In my field of study, Medieval Byzantine chant, Western musicologists of the first half of the century were all too quick to dismiss an enormous body of repertory – the most melismatic kind (some of it, ironically, the most “planned” and “work”-oriented) as a morass of Oriental decadence unworthy of inclusion among the more “structured”, “logical” chants of the central repertory. Like musicologists of Medieval Byzantine chant who uncovered meaning and sophistication by analyzing this music on its own terms, Agawu points his listeners away from teleological narratives of beginning-middle-end, calling attention to the “underlying groove”, “non-negotiable presence”, and “entangled temporalities” – the virtuous attributes of African minimalism.

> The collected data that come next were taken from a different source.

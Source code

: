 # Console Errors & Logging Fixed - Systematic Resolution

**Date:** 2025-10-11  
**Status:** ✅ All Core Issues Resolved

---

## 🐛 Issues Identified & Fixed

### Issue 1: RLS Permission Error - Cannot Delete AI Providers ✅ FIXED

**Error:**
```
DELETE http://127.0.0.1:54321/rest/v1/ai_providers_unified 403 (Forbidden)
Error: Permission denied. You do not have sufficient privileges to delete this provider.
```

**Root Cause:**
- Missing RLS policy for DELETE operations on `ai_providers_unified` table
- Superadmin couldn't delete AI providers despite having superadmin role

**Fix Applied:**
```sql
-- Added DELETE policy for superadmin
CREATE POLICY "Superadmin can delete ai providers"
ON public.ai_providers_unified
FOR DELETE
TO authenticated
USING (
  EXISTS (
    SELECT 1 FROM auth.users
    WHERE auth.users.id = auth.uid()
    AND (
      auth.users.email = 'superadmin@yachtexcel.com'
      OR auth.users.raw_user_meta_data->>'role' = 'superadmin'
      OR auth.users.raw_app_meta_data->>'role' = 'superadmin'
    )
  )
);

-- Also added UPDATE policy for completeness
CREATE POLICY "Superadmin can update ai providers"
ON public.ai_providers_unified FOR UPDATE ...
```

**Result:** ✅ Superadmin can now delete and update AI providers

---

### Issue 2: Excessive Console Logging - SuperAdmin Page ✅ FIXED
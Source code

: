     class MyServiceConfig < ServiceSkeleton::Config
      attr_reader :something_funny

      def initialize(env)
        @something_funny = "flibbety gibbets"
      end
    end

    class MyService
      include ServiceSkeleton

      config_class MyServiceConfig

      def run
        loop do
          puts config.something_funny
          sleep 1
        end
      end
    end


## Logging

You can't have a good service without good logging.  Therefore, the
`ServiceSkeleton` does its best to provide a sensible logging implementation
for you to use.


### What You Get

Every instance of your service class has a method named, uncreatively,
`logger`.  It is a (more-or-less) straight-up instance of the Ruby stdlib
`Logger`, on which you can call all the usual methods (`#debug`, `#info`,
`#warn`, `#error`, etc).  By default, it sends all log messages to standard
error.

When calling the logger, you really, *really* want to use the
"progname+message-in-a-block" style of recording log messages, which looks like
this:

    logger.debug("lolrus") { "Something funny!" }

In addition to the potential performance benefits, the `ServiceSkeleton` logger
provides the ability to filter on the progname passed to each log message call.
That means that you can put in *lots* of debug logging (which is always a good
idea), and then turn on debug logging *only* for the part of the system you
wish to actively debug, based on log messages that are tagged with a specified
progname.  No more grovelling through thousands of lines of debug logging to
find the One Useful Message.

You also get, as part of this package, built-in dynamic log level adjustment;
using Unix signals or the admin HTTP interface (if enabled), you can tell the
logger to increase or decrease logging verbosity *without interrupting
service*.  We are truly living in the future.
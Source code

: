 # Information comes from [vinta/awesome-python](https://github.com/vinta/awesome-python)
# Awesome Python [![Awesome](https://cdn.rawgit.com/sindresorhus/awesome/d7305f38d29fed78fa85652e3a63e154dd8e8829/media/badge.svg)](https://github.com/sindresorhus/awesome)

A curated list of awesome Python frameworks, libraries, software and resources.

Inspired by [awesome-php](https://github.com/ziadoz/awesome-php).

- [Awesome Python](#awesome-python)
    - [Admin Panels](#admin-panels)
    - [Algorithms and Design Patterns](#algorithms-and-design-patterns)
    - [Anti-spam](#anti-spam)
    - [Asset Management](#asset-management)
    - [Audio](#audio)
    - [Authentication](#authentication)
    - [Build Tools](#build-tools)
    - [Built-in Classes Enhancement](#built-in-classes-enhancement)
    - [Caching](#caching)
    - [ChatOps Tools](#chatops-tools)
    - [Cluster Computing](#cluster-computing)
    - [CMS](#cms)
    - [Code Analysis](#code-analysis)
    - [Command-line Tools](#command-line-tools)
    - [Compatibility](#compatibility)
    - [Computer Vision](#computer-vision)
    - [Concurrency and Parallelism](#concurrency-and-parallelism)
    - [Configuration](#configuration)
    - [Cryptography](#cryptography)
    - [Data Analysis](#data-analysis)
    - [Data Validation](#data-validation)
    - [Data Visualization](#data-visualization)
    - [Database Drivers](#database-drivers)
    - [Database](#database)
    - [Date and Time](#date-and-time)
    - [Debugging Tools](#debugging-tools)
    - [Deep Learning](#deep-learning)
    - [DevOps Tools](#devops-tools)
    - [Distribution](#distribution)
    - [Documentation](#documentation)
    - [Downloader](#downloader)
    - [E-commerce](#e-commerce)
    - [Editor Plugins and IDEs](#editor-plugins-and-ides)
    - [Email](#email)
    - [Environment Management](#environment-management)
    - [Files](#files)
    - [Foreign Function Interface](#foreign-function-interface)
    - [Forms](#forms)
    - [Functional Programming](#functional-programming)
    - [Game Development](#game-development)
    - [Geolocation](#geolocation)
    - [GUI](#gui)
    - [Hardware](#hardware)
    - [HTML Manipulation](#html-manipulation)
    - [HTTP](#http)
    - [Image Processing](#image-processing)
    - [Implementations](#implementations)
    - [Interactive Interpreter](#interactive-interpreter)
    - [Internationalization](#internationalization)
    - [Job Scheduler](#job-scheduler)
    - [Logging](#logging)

Dr. Laudan Nooshin, Senior Lecturer and Director of Music Research Degrees in City’s Centre for Music Studies, said: “Professor Agawu is one of the most internationally renowned musicologists and has been at the forefont of new developments in musicological thinking since the early 1980s. ‘Of particular significance has been his work on musical semiotics, and the important role he has played in the emergence of a postcolonial consciousness within musicology. His work spans both ethnomusicology and musicology, with writings on such diverse topics as West African music and Mahler. We were delighted that he was able to find the time to come and present a talk at City.”

The lecture concluded with a spirited question and answer session and a well-attended reception.